Kelompok 3 Paralel 2
| NIM | Nama |
|---|---|
| G14190060 | Aryo Seto Ramadhan |
| G1401201013 | Dhiya Ulayya Tsabitah |
| G1401201025 | Reza Arya Sukma |
| G1401201041 | Febrian Adhitya Cahya Belardi |
| G1401201081 | Zakiyah Azzahra |
Pendahuluan
Menjadi mata uang tertua di dunia, poundsterling atau GBP merupakan mata uang keempat yang sering diperdagangkan pada pasar valuta asing setelah dolar Amerika Serikat (USD), mata uang negara Uni Eropa (EUR), dan mata uang negara Jepang (JPY) (Prayitno 2013). Adapun nilai tukar rupiah terhadap GBP memiliki dampak yang luas bagi kelangsungan perekonomian negara. Oleh karena itu, besar kecilnya nilai tukar mata uang GBP perlu dilakukan pemantauan secara berkala (Nafisah 2017). Hal ini dilakukan untuk memastikan perekonomian dalam keadaan yang stabil ataupun sebaliknya (Bau et al. 2016).
Pada dasarnya nilai kurs mata uang bersifat fluktuatif terhadap segala situasi dan kondisi (Sudarmanto et al. 2021). Pergerakan ini dapat dipengaruhi oleh beberapa faktor makroekonomi, seperti tingginya angka pengangguran dan kemiskinan, jumlah uang yang beredar, dan sebagai kasus terbaru yaitu pandemi Covid-19 (Made 2020). Per tanggal 2 Maret 2020, sejak pertama kali diumumkan sebagai pandemi, nilai rupiah mengalami pelemahan sebanyak 3,7% (Lestari dan Anggaraeni 2021). Adapun nilai tukar rupiah terhadap GBP mengalami penurunan 1% menyentuh angka 19.494 rupiah dan menurun secara signifikan. Kondisi di mana nilai tukar rupiah yang terdepresiasi secara terus-menerus dapat berdampak pada kelangsungan perekonomian negara (Sari dan Fakhruddin 2016). Salah satunya sebagai pemicu terjadinya inflasi (Noor 2011). Selain itu, nilai tukar berperan besar terhadap perubahan harga saham badan usaha ketika Indonesia mengalami krisis ekonomi (Amrillah 2016).
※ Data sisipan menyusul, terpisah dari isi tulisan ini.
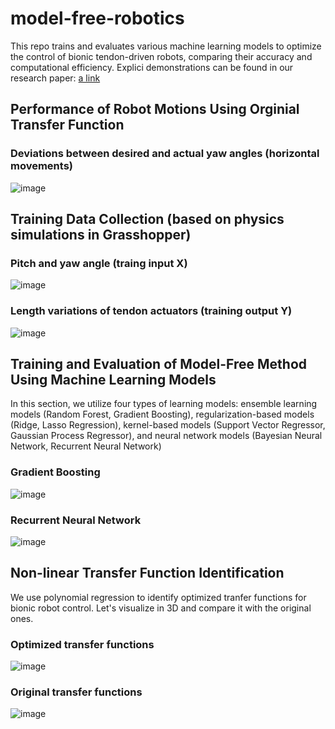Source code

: # model-free-robotics
This repo trains and evaluates various machine learning models to optimize the control of bionic tendon-driven robots, comparing their accuracy and computational efficiency.
Explici demonstrations can be found in our research paper:
[a link](https://arxiv.org/abs/2407.02428)

## Performance of Robot Motions Using Orginial Transfer Function
### Deviations between desired and actual yaw angles (horizontal movements)
![image](https://github.com/poyuhs/model-free-robotics/blob/main/result/fig_yawAngByTime_n4.png)

## Training Data Collection (based on physics simulations in Grasshopper)

### Pitch and yaw angle (traing input X)
![image](https://github.com/poyuhs/model-free-robotics/blob/main/result/fig_dataCollection_pitchYaw_2D.png)
### Length variations of tendon actuators (training output Y)
![image](https://github.com/poyuhs/model-free-robotics/blob/main/result/fig_dataCollection_lengthVar_2D.png)


## Training and Evaluation of Model-Free Method Using Machine Learning Models
In this section, we utilize four types of learning models: 
ensemble learning models (Random Forest, Gradient Boosting),
regularization-based models (Ridge, Lasso Regression),
kernel-based models (Support Vector Regressor, Gaussian Process Regressor), and 
neural network models (Bayesian Neural Network, Recurrent Neural Network)

### Gradient Boosting
![image](https://github.com/poyuhs/model-free-robotics/blob/main/result/fig_Gradient_Boosting_results.png)

### Recurrent Neural Network
![image](https://github.com/poyuhs/model-free-robotics/blob/main/result/fig_Recurrent_Neural_Network_results.png)


## Non-linear Transfer Function Identification
We use polynomial regression to identify optimized tranfer functions for bionic robot control.
Let's visualize in 3D and compare it with the original ones.

### Optimized transfer functions
![image](https://github.com/poyuhs/model-free-robotics/blob/main/result/fig_Polynomial_Transfer_Functions_3D.png)
### Original transfer functions
![image](https://github.com/poyuhs/model-free-robotics/blob/main/result/fig_Original_Transfer_Functions_3D.png)
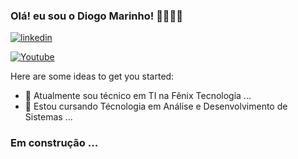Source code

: ### Olá! eu sou o Diogo Marinho! 🙋🏼‍♂️👋

[![linkedin](https://img.shields.io/badge/LinkedIn-0077B5?style=for-the-badge&logo=linkedin&logoColor=white)](https://www.linkedin.com/in/diogoms/)

[![Youtube](https://img.shields.io/badge/LinkedIn-0077B5?style=for-the-badge&logo=linkedin&logoColor=whitehttps://img.shields.io/badge/YouTube-FF0000?style=for-the-badge&logo=youtube&logoColor=white)](https://www.linkedin.com/in/diogoms/https://www.youtube.com/channel/UCBD_Jv9gPu3GlI8IlR0aDOQ)



Here are some ideas to get you started:

- 🔭 Atualmente sou técnico em TI na Fênix Tecnologia ...
- 🌱 Estou cursando Técnologia em Análise e Desenvolvimento de Sistemas ...

### Em construção ...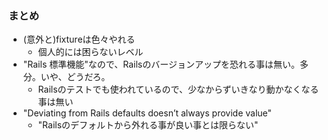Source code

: ### まとめ

* (意外と)fixtureは色々やれる
  * 個人的には困らないレベル
* "Rails 標準機能"なので、Railsのバージョンアップを恐れる事は無い。多分。いや、どうだろ。
  * Railsのテストでも使われているので、少なからずいきなり動かなくなる事は無い
* "Deviating from Rails defaults doesn’t always provide value"
  * "Railsのデフォルトから外れる事が良い事とは限らない"
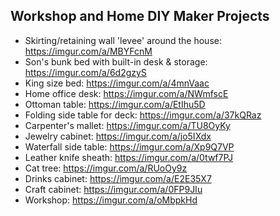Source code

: ## Workshop and Home DIY Maker Projects

* Skirting/retaining wall 'levee' around the house: https://imgur.com/a/MBYFcnM
* Son's bunk bed with built-in desk & storage: https://imgur.com/a/6d2gzyS
* King size bed: https://imgur.com/a/4mnVaac
* Home office desk: https://imgur.com/a/NWmfscE
* Ottoman table: https://imgur.com/a/EtIhu5D
* Folding side table for deck: https://imgur.com/a/37kQRaz
* Carpenter's mallet: https://imgur.com/a/TU8OyKy
* Jewelry cabinet: https://imgur.com/a/jo5IXdx
* Waterfall side table: https://imgur.com/a/Xp9Q7VP
* Leather knife sheath: https://imgur.com/a/0twf7PJ
* Cat tree: https://imgur.com/a/RUoOy9z
* Drinks cabinet: https://imgur.com/a/E2E35X7
* Craft cabinet: https://imgur.com/a/0FP9JIu
* Workshop: https://imgur.com/a/oMbpkHd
Maka dari itu, peneliti mengambil topik peramalan nilai tukar rupiah terhadap mata uang GBP dalam konteks kurs jual untuk mengetahui pola data deret waktu dan meramalkan nilai tukar rupiah terhadap GBP selama 14 periode ke depan agar dapat membantu pelaku ekonomi dalam membuat keputusan yang tepat dengan menggunakan metode ARIMA pada rentang tahun 2021. Metode yang digunakan, ARIMA, merupakan sebuah metode peramalan data deret waktu yang menggunakan sifat dan karakteristik data historis untuk meramalkan data deret waktu selanjutnya.
Tinjauan Pustaka
Autoregressive Integrated Moving Average (ARIMA)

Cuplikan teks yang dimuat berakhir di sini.